* How to complete this task:
Once the line containing "Transformata Laplace'a\\" is found in the entries below, restate it and each following line word for word, stopping after the line containing "szukamy min funkcji $z^2-7z+16$\\".

* Information provided:
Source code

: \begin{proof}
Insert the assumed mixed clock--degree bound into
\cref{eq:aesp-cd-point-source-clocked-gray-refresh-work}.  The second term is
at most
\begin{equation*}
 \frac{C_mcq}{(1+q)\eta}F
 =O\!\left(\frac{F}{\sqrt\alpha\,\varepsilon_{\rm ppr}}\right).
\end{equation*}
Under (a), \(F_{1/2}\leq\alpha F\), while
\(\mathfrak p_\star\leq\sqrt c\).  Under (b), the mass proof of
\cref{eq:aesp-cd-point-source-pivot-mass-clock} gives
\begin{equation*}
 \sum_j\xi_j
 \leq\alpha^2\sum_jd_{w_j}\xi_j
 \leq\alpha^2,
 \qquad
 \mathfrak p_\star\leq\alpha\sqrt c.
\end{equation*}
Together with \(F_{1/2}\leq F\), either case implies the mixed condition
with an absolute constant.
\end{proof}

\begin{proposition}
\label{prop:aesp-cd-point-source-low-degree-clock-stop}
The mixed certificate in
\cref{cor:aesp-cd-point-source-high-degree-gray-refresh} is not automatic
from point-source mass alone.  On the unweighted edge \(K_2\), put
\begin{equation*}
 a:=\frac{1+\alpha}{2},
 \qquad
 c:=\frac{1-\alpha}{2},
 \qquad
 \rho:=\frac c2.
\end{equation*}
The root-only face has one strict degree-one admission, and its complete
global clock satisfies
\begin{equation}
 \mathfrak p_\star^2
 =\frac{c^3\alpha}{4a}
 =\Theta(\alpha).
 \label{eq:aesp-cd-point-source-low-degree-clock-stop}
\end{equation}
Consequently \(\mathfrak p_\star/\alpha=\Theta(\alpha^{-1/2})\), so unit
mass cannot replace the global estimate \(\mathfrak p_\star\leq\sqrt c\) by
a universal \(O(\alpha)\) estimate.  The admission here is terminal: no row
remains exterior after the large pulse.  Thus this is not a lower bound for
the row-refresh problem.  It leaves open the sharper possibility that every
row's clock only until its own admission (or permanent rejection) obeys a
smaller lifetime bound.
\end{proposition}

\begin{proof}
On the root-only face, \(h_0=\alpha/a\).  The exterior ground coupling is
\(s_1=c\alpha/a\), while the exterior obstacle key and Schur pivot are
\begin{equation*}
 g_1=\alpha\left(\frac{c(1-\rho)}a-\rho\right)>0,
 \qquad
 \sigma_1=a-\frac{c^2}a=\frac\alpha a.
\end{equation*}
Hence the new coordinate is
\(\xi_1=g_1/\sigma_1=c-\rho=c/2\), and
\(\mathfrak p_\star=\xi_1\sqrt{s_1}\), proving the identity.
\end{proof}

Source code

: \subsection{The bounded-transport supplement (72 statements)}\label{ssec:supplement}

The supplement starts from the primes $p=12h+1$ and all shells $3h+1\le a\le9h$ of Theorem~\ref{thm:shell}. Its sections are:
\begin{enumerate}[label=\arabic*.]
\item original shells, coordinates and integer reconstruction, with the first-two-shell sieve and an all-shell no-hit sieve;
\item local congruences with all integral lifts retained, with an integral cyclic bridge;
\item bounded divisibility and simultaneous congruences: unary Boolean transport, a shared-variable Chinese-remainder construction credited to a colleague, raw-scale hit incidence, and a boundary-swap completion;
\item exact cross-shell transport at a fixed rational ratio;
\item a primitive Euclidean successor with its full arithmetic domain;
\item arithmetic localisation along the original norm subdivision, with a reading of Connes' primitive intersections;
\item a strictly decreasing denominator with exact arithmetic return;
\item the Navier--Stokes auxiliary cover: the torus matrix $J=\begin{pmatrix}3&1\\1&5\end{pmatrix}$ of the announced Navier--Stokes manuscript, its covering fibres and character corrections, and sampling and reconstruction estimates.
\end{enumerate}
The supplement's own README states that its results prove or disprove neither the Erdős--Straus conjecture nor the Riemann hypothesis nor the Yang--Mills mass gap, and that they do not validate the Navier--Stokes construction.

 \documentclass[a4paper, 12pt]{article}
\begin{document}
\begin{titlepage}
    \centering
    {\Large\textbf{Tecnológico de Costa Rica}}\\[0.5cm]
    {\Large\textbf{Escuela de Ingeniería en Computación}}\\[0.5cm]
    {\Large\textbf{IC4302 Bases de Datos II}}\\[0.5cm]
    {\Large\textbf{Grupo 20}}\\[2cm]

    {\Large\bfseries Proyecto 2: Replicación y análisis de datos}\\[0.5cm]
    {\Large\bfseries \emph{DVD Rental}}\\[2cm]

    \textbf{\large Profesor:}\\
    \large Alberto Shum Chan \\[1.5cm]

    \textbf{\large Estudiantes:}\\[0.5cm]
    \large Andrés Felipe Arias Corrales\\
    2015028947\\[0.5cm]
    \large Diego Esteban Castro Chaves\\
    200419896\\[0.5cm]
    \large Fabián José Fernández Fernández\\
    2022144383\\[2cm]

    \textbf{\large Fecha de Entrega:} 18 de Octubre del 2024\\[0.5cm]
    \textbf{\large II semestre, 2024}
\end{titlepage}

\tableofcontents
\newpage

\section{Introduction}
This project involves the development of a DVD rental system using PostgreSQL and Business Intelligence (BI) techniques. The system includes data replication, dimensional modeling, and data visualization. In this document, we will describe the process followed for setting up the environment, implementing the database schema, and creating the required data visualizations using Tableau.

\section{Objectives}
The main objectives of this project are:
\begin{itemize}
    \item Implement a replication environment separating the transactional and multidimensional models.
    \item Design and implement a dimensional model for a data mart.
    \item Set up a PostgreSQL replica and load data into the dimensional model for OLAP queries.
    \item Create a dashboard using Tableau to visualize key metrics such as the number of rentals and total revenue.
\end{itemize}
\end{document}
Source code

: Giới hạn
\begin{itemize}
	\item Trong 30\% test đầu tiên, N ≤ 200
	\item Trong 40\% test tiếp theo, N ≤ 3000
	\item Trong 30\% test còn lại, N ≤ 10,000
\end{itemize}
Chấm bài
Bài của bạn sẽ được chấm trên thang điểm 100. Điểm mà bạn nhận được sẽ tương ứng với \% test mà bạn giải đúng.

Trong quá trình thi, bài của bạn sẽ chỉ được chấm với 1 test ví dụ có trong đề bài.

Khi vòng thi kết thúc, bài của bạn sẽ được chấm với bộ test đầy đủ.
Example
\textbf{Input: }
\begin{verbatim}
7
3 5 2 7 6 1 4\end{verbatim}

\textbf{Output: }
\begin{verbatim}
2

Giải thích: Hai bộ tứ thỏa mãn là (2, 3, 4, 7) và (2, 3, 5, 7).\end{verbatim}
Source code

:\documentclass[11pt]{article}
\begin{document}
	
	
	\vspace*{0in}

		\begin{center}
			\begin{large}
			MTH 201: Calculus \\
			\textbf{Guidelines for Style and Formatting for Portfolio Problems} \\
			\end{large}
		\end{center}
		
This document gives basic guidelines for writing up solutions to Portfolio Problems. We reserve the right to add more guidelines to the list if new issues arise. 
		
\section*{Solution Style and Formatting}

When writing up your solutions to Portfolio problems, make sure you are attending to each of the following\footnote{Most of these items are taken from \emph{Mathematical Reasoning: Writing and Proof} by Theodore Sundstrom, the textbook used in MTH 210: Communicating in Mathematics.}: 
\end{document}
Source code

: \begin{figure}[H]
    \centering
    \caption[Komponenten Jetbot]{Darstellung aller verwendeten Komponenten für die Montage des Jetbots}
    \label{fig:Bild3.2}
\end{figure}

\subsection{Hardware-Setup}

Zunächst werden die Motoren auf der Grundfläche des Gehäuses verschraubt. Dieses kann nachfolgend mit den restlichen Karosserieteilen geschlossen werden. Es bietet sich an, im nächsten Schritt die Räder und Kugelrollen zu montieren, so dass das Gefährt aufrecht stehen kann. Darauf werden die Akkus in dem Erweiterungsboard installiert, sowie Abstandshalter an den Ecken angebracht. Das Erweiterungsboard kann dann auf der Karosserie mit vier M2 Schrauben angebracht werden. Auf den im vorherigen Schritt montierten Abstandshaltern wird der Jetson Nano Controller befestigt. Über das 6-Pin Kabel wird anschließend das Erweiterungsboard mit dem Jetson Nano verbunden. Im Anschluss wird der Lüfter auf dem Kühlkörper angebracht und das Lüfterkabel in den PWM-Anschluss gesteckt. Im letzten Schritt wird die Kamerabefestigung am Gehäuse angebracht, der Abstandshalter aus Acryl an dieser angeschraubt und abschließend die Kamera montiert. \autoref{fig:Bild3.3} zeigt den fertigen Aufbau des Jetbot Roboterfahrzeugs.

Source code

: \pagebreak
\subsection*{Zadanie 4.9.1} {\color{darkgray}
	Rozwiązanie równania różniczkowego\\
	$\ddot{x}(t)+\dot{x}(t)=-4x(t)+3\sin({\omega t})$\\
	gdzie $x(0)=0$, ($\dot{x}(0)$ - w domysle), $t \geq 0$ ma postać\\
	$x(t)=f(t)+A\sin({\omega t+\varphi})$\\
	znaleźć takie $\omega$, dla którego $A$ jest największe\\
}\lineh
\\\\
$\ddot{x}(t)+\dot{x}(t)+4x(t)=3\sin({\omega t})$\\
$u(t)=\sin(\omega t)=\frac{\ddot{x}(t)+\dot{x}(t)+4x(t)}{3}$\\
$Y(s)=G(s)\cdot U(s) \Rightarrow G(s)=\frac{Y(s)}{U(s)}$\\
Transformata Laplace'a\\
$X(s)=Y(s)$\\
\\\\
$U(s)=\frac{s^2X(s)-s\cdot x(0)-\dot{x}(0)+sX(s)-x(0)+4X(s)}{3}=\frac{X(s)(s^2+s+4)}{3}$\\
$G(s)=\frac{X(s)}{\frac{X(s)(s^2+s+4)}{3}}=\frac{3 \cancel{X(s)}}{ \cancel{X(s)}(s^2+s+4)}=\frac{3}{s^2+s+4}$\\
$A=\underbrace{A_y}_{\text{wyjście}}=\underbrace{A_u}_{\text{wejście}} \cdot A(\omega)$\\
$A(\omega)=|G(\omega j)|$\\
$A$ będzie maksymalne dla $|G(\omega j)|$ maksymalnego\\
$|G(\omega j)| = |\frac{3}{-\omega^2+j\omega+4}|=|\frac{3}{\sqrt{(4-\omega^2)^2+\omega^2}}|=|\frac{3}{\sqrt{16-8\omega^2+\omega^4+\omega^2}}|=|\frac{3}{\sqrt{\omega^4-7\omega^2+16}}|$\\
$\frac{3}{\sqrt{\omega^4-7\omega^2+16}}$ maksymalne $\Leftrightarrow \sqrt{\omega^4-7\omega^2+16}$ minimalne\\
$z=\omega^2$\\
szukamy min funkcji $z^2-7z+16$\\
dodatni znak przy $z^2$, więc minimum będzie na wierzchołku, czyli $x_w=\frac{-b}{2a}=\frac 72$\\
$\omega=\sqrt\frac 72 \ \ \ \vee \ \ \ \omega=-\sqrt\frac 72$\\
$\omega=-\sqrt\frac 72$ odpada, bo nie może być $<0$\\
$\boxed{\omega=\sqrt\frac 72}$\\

* Expected output:
Transformata Laplace'a\\
$X(s)=Y(s)$\\
\\\\
$U(s)=\frac{s^2X(s)-s\cdot x(0)-\dot{x}(0)+sX(s)-x(0)+4X(s)}{3}=\frac{X(s)(s^2+s+4)}{3}$\\
$G(s)=\frac{X(s)}{\frac{X(s)(s^2+s+4)}{3}}=\frac{3 \cancel{X(s)}}{ \cancel{X(s)}(s^2+s+4)}=\frac{3}{s^2+s+4}$\\
$A=\underbrace{A_y}_{\text{wyjście}}=\underbrace{A_u}_{\text{wejście}} \cdot A(\omega)$\\
$A(\omega)=|G(\omega j)|$\\
$A$ będzie maksymalne dla $|G(\omega j)|$ maksymalnego\\
$|G(\omega j)| = |\frac{3}{-\omega^2+j\omega+4}|=|\frac{3}{\sqrt{(4-\omega^2)^2+\omega^2}}|=|\frac{3}{\sqrt{16-8\omega^2+\omega^4+\omega^2}}|=|\frac{3}{\sqrt{\omega^4-7\omega^2+16}}|$\\
$\frac{3}{\sqrt{\omega^4-7\omega^2+16}}$ maksymalne $\Leftrightarrow \sqrt{\omega^4-7\omega^2+16}$ minimalne\\
$z=\omega^2$\\
szukamy min funkcji $z^2-7z+16$\\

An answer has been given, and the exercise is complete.